Hadrian’s face had turned hard, his jaw clenched stiffly.

 

“There are no honorable causes. There is no good or evil. Evil is only what we call those who oppose us.”

 

Royce took out his dagger and drove it into the table, where it stood upright. “Look at the blade. Is it bright or dark?”

 

Hadrian narrowed his eyes suspiciously. The brilliant surface of Alverstone was dazzling as it reflected the candlelight. “Bright.”

 

Royce nodded.

 

“Now move your head over here and look from my perspective.”

 

Hadrian leaned over, putting his head on the opposite side of the blade, where the shadow made it black as chimney soot.

 

“It’s the same dagger,” Royce explained, “but from where you sat it was light while I saw it as dark. So who is right?”

 

“Neither of us,” Hadrian said.

 

“No,” Royce said. “That’s the mistake people always make, and they make it because they can’t grasp the truth.”

 

“Which is?”

 

“That we’re both right. One truth doesn’t refute another.
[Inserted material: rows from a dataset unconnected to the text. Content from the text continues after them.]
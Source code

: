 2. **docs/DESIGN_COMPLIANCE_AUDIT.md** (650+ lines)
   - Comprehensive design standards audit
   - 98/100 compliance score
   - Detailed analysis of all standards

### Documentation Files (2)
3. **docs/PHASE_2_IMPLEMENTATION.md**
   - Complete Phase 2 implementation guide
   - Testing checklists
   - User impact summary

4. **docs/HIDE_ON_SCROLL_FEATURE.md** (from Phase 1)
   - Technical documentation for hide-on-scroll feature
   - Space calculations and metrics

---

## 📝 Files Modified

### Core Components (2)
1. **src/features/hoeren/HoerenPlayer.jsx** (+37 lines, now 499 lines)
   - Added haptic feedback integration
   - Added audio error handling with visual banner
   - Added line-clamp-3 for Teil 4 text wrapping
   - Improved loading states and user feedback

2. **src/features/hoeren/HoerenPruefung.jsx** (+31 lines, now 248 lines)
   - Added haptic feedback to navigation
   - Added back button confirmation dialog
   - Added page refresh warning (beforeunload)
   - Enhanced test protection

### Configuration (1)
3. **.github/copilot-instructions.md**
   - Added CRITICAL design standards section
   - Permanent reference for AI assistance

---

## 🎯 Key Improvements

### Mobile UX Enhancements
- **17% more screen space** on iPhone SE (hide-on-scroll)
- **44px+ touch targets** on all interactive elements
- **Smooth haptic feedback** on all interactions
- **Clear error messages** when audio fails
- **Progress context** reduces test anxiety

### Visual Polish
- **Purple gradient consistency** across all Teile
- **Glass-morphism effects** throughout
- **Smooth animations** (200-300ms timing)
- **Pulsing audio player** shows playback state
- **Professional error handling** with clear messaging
Truth doesn’t lie in the object, but in how we see it.”

 

Hadrian looked at the dagger, then back at Royce.

 

“There are times when you are brilliant, Royce, and then there are times when I haven’t a clue as to what you’re babbling about.”

 

Royce’s expression turned to one of frustration as he pulled his dagger from the table and sat back down. “In the twelve years we’ve been together, I’ve never once asked you to do anything I wouldn’t do, or didn’t do with you. I’ve never lied or misled you. I’ve never abandoned or betrayed you. Name a single noble you even suspect you could say the same about twelve years from now.”